I'll have to look into hotels around the area. That or hightail it back from there to my home every day. I'm gonna burn so much money on gas x_x


----------



## fenblack (Mar 15, 2009)

I'll be going with my roommate, coming down from Newbury Park and camping nearby, hotels are crazy costly.


----------



## Anuvia (Mar 28, 2009)

I'm sure you know this by now but, I'll be there X3

I'm going to be rooming with McClain, Jello and three of her friends C:  Hopefully my Arcanine suit will be finished by then.

I'll also have a table XD


----------



## Sulfide (Mar 28, 2009)

Yeah well, if anyone passes the gay ass California Capitol of Sacramento you can give me and Kume a ride. May pool some other furs too.


----------



## amtrack88 (Apr 7, 2009)

I'm sure I'd be going. Like at Further Confusion, I'll have the Polaroid again. So everyone is welcome to ask me for free photos at CF. You can't miss it, it's a giant camera.


----------



## nek0chan (Apr 9, 2009)

=| everyone is getting hotels. i feel left out i am just driving down the street to get there


----------



## QuixoticMutt (Apr 11, 2009)

I'm in Bakersfield CA about an hour away. If anyone is coming from up north and going through the central valley, tell me


----------



## nek0chan (Apr 13, 2009)

isn't bakers field 2 hours away?


----------



## pretty-omi (Apr 15, 2009)

I live in the same town, and my boyfriend lives up the street, but we're bringing fursuits, so we got a hotel room.

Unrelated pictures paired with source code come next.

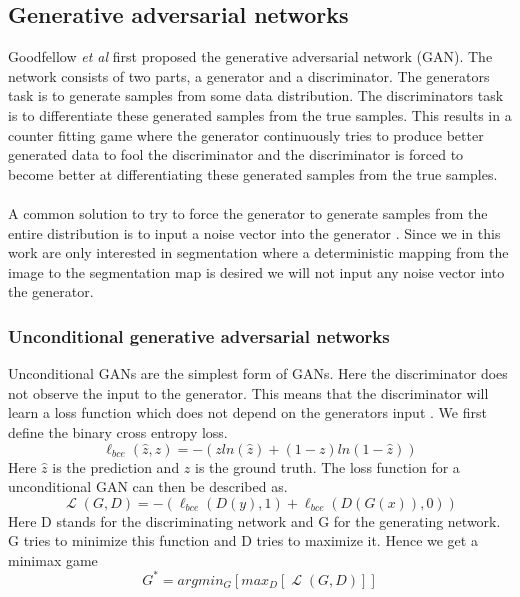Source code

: \documentclass[a4paper,11pt]{article}
\DeclareMathOperator{\Lagr}{\mathcal{L}}
\begin{document}
\subsection{Generative adversarial networks}
Goodfellow \textit{et al} \cite{goodfellow_nips_2016} first proposed the generative adversarial network (GAN). The network consists of two parts, a generator and a discriminator. The generators task is to generate samples from some data distribution. The discriminators task is to differentiate these generated samples from the true samples. This results in a counter fitting game where the generator continuously tries to produce better generated data to fool the discriminator and the discriminator is forced to become better at differentiating these generated samples from the true samples.\\
\\
A common solution to try to force the generator to generate samples from the entire distribution is to input a noise vector into the generator \cite{reed_generative_2016}. Since we in this work are only interested in segmentation where a deterministic mapping from the image to the segmentation map is desired we will not input any  noise vector into the generator.

\subsubsection{Unconditional generative adversarial networks}
Unconditional GANs are the simplest form of GANs. Here the discriminator does not observe the input to the generator. This means that the discriminator will learn a loss function which does not depend on the generators input \cite{isola_image--image_2016}. We first define the binary cross entropy loss.
\begin{equation}\label{eq:bce}
\ell_{bce}(\hat{z}, z)=-(zln(\hat{z})+(1-z)ln(1-\hat{z}))
\end{equation}
Here $\hat{z}$ is the prediction and $z$ is the ground truth.
The loss function for a unconditional GAN can then be described as.
 \begin{equation}
\Lagr(G, D) = -(\ell_{bce}(D(y), 1) + \ell_{bce}(D(G(x)), 0))
\end{equation}
Here D stands for the discriminating network and G for the generating network. G tries to minimize this function and D tries to maximize it. Hence we get a minimax game 
\begin{equation}
G^{*}=argmin_{G}[max_{D}[\Lagr(G, D)]]\label{eq:minimax}
\end{equation}
\end{document}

Anyhow! Hey everyone! We're still looking for Conbook submissions, so if you'd like to submit a piece of art, a poem, or a short story, you have until April 26th! http://www.califur.com/con_book.php

Also, if you'd like to help promote the con, I have a flier anyone can print out as they please!
http://www.geocities.com/slayer2o0o/CF.5_Full3.0.pdf

Also, if anyone's looking for rides/people to share rooms with, I suggest joining the So Cal Furs Yahoo group (must be 18+) http://groups.yahoo.com/group/SoCalFurs/ ; Try making a post to the con's LJ account http://community.livejournal.com/califur/ ; and lastly you can even try the con forums themselves http://forum.califur.com/

Looking forward to having everyone at the con!


----------



## dakkar107 (Apr 16, 2009)

This will be my second year going to Califur - last year I ran a playtest of my "Hot Chicks: The Roleplaying Game" in Tabletop games; it's been finished since then, and we just released the "Yiffy, Yaoi, and Yahooey" supplement.  Should be a blast!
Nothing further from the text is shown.